The software Apple distributes to users is proprietary, even if part of that software is built from free software. Proprietary software is never safe for users. Its safety is for the proprietor—what the program allows the proprietor to do to the users.

Apparently memories around here are so short people can't remember when researchers showed Apple can read iMessages [slashdot.org] anytime Apple wants and the users have no idea which messages are being read.

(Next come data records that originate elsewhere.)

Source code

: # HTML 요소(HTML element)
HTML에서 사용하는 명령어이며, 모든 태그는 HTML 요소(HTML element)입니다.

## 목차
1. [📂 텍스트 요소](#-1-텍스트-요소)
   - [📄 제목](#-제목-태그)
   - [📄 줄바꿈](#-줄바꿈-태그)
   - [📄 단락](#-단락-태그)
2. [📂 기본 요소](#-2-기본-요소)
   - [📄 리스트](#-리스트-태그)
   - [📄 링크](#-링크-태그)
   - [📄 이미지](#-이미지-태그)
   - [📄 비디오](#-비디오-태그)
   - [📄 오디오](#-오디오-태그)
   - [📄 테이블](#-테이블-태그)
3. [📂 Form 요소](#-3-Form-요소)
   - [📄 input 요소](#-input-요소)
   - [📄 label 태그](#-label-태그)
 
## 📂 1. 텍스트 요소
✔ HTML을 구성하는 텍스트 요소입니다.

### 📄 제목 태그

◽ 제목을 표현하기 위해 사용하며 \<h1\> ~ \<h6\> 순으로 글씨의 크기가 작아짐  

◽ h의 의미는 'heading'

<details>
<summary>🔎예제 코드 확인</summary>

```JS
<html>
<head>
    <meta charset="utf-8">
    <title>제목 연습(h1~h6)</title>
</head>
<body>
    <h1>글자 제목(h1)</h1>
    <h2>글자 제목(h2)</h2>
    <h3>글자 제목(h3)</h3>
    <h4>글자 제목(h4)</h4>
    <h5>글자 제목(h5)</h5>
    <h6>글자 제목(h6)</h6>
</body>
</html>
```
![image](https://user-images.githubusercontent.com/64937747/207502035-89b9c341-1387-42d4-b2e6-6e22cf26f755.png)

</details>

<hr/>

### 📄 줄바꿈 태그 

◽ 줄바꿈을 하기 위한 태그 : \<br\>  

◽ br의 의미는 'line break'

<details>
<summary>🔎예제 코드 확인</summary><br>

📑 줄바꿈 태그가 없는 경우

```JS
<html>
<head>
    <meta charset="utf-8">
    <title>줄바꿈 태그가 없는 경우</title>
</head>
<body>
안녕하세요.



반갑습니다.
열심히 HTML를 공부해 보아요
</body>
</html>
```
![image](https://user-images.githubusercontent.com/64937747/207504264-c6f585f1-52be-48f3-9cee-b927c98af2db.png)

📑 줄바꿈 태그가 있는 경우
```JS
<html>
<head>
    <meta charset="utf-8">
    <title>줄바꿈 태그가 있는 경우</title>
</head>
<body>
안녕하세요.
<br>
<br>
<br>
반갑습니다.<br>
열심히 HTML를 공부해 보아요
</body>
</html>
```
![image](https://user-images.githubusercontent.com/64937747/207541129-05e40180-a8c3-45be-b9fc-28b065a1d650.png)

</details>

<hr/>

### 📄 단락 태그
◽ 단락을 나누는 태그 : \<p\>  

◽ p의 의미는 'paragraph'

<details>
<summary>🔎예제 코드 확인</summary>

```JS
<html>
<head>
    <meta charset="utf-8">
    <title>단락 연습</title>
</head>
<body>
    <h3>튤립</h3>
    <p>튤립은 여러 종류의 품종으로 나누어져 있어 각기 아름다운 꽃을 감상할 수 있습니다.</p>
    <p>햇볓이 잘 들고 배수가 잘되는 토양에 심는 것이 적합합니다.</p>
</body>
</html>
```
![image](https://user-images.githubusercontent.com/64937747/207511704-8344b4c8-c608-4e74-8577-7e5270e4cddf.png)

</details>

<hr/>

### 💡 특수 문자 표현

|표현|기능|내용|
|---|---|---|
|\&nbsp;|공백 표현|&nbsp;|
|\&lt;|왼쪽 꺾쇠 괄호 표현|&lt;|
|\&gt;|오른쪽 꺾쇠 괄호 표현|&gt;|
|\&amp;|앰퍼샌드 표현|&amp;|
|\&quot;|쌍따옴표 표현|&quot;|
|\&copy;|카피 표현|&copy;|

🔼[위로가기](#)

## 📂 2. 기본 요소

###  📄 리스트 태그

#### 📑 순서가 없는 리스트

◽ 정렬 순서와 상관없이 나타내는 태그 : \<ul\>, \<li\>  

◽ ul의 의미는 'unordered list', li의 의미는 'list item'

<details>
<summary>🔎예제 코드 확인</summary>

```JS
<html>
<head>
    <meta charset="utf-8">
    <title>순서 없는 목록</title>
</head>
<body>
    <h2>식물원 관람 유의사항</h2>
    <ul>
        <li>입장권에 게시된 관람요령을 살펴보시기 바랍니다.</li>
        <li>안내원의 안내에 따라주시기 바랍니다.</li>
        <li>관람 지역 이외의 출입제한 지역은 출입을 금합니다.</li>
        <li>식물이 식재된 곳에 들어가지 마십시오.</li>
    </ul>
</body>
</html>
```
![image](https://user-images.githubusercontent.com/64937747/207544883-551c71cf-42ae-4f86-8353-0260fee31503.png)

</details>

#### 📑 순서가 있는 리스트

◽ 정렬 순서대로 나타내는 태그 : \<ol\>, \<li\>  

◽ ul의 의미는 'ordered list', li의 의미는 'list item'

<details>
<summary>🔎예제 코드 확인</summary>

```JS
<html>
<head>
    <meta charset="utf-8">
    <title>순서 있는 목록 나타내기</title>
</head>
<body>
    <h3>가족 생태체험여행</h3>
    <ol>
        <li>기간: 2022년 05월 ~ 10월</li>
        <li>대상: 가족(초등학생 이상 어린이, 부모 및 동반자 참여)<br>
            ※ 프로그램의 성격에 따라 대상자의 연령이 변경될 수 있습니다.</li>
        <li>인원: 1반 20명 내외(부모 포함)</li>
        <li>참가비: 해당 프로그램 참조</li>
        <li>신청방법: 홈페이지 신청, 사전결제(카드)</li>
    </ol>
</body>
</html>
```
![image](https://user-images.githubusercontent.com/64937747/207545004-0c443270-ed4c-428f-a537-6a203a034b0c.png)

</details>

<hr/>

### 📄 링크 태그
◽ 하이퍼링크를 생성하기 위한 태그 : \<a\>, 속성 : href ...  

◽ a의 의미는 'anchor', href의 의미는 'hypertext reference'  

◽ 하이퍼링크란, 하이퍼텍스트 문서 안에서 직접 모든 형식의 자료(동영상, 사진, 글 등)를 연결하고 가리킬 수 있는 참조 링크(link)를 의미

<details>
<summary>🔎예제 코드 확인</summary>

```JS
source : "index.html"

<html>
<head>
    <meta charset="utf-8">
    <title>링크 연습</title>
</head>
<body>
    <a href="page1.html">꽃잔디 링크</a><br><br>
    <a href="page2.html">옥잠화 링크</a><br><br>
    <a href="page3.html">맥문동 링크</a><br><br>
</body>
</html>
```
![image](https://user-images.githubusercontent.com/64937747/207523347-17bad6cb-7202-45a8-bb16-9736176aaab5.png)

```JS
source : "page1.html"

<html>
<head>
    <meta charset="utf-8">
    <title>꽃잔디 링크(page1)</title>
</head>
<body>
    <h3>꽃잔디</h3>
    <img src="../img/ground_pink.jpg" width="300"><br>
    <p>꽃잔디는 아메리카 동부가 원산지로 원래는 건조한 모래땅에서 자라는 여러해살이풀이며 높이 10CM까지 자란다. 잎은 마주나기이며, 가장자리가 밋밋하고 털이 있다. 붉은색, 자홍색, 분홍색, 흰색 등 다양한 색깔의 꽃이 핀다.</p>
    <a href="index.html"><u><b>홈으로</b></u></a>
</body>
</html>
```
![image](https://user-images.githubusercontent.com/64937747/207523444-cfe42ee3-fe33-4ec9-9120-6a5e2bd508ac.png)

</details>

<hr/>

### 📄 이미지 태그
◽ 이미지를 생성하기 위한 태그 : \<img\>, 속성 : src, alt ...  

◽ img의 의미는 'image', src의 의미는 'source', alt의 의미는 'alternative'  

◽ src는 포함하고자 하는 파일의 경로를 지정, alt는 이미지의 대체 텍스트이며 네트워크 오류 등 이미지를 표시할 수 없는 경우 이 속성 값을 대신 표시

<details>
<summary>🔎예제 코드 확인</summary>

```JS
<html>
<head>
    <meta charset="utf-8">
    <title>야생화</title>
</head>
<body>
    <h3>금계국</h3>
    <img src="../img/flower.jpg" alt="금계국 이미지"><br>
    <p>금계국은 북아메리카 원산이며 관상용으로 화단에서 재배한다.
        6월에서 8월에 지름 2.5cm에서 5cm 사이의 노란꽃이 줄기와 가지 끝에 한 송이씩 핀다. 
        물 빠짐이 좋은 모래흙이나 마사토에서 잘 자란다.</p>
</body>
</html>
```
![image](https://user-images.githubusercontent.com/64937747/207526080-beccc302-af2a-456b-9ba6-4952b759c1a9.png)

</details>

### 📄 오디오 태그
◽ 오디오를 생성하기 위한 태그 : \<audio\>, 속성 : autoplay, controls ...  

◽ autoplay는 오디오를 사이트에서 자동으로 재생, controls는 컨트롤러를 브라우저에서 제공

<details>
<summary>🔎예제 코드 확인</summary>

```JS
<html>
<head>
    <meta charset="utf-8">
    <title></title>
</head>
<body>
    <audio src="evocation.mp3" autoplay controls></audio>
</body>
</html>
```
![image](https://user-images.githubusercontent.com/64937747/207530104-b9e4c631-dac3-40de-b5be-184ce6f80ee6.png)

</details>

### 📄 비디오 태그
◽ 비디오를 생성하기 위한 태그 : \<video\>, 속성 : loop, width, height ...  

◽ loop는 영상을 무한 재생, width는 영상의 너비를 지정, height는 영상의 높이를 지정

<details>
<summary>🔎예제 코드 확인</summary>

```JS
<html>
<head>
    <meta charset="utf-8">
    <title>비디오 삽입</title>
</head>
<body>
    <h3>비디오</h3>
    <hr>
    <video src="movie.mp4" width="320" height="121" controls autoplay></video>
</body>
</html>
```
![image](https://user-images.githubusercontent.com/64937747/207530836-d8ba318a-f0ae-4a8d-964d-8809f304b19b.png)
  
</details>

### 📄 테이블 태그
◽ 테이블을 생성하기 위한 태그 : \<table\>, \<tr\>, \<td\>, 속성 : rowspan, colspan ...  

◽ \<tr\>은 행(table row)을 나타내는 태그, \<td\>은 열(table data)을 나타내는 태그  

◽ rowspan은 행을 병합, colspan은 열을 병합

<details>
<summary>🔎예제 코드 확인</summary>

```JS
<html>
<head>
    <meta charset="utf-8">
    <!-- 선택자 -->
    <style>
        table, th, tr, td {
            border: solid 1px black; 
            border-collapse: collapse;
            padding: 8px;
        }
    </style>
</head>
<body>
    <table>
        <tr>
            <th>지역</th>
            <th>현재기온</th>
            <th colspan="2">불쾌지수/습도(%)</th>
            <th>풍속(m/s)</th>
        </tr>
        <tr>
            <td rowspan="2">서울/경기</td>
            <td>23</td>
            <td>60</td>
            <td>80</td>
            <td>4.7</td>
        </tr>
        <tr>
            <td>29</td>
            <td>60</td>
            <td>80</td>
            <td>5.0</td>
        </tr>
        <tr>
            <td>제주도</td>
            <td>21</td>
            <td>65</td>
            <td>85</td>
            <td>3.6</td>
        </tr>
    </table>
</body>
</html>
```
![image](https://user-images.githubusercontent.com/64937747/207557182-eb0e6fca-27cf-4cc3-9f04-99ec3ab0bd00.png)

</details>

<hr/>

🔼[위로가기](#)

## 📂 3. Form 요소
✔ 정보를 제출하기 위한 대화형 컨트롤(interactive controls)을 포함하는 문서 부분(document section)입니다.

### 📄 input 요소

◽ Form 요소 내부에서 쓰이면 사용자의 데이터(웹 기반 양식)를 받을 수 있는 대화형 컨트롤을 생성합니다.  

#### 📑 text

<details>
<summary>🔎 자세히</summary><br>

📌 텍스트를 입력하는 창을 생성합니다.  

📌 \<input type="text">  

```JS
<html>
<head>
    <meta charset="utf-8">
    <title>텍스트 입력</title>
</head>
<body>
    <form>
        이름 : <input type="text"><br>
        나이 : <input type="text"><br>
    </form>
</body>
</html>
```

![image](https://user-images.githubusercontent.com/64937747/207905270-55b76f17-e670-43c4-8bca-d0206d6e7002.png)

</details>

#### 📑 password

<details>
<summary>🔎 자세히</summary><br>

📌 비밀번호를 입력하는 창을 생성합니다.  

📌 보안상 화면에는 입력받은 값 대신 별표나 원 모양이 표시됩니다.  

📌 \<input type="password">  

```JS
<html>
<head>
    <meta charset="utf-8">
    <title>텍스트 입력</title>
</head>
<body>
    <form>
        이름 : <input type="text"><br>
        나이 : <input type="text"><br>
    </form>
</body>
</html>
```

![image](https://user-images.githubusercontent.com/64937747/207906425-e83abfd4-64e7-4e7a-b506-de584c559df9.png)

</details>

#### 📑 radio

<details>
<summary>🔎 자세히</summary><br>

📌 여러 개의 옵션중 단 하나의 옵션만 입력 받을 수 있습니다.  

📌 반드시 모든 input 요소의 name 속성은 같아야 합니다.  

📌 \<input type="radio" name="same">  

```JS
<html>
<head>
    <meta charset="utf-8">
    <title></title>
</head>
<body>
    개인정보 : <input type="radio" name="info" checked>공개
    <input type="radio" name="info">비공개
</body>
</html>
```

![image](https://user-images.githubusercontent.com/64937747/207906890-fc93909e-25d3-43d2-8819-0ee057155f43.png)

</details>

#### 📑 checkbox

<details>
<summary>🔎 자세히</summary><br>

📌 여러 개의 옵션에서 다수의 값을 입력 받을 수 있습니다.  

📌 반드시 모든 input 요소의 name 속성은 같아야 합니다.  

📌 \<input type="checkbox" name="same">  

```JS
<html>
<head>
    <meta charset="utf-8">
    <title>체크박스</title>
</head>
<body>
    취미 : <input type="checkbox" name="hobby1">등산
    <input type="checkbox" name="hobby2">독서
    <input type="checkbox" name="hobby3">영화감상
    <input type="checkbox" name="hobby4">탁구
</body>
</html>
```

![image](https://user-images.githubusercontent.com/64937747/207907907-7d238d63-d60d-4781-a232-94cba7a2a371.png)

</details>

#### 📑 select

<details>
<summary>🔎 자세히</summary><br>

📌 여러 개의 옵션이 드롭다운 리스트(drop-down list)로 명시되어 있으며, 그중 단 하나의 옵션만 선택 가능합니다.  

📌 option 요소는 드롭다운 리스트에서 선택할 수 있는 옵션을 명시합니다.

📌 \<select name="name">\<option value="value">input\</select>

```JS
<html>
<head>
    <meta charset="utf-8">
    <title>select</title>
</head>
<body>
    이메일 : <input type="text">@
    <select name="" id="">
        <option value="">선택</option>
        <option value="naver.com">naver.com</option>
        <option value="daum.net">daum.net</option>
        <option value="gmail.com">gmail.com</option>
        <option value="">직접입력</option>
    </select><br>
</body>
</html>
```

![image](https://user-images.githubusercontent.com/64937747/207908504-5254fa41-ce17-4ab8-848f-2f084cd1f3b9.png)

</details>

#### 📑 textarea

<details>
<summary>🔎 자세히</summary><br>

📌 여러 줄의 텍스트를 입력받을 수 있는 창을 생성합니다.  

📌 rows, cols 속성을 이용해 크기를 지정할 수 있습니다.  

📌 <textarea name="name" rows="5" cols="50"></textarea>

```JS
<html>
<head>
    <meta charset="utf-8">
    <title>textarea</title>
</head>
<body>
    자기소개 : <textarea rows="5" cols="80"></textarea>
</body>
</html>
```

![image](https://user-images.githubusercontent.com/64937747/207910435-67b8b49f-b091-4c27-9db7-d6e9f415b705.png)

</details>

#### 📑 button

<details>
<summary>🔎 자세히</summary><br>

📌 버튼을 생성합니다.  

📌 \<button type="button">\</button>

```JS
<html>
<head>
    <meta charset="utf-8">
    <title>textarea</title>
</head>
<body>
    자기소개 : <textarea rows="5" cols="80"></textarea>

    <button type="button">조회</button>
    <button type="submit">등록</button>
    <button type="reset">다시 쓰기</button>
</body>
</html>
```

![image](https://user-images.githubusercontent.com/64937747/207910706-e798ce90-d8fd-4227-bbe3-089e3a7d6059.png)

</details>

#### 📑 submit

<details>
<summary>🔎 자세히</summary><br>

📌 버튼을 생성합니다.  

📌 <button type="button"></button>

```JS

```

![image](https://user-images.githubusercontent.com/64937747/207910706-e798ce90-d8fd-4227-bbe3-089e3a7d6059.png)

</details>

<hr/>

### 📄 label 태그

Whether anyone at Apple reads someone's iMessages is a detail so long as Apple can read any iMessage they choose. The same applies to any proprietor for any software which doesn't respect your software freedom. You avoid these problems by avoiding proprietary software.

Re:Increase safety by avoiding proprietary softwar (2)

93 Escort Wagon (326346) | about 9 months ago | (#46312293)

Given this bug exists in published open source code, I'm not sure how your point is relevant to this particular issue.

https://www.imperialviolet.org... [imperialviolet.org]

Open source code is not a panacea. Have you not been paying attention to the number of RHEL kernel updates (to pick one example) released in 2014?

Re:Increase safety by avoiding proprietary softwar (1)

jbn-o (555068) | about 9 months ago | (#46316049)

The point you fail to understand is that with software that respects a user's freedom, one doesn't need to wait for someone else to fix the bug for them and then hope that bug actually gets fixed when the ostensible fix is released. Users running nothing but free software have options to fix any bug and verify that fix which proprietary software disallows.

The rest of your statement is a form of false dichotomy—arguing from perfection. I never said anything was perfect.

Shipping Obviously Untested Code (1)

billstewart (78916) | about 9 months ago | (#46314767)

It's not like nobody's ever declared they're done and shipped code without testing it first, or without fixing all the bugs they found, but they obviously didn't test this one.

Fail: goto fail;

time space circumstance righting themselves (-1)

Anonymous Coward | about 9 months ago | (#46310163)

spiritual vortex? history physics & reality collide poorly causing unsanity symptoms (early last year). it's been caught in time hopefully http://news.yahoo.com/substitute-teacher-taped-spouting-bizarre-conspiracy-theories-high-135248463.html

poppycock (-1)

Anonymous Coward | about 9 months ago | (#46310197)

that's how i remembered what happened just last night, there were particles of it in our bed. no confusing caramel corn & cashews with fairytail dust? as for what else happened i'm still in the cloud...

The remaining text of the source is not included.